(Instructions to follow) This exercise calls for every line of the data below with the string "konfiguriert" in it.

(Exercise data)
══════════
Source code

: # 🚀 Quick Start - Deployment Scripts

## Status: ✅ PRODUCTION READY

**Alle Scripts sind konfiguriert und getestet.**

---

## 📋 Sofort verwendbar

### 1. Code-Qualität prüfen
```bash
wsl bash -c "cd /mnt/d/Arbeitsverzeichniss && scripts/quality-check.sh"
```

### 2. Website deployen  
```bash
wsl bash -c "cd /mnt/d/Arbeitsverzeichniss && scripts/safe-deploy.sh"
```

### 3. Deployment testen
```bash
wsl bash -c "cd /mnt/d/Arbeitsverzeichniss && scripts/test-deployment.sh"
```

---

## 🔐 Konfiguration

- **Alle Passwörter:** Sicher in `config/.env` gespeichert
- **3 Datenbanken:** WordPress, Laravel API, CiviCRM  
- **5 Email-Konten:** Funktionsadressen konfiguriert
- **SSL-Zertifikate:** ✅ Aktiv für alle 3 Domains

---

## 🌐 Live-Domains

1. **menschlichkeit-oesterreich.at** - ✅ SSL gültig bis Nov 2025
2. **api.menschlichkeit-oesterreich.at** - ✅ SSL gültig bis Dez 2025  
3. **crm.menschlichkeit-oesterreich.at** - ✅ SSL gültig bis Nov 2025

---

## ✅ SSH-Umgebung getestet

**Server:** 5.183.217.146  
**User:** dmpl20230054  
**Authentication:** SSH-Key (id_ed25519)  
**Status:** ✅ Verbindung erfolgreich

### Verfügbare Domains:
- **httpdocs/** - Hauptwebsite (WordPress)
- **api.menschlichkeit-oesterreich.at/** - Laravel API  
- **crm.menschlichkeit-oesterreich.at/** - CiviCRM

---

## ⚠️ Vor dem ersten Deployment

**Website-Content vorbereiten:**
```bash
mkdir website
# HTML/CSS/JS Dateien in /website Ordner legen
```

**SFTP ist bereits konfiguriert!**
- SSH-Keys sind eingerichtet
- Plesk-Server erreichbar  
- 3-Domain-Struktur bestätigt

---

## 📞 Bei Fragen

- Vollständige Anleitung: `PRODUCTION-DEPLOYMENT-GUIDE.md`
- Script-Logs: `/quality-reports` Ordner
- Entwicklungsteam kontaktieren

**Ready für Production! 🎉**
══════════
(Output)
**Alle Scripts sind konfiguriert und getestet.**
- **5 Email-Konten:** Funktionsadressen konfiguriert
**SFTP ist bereits konfiguriert!**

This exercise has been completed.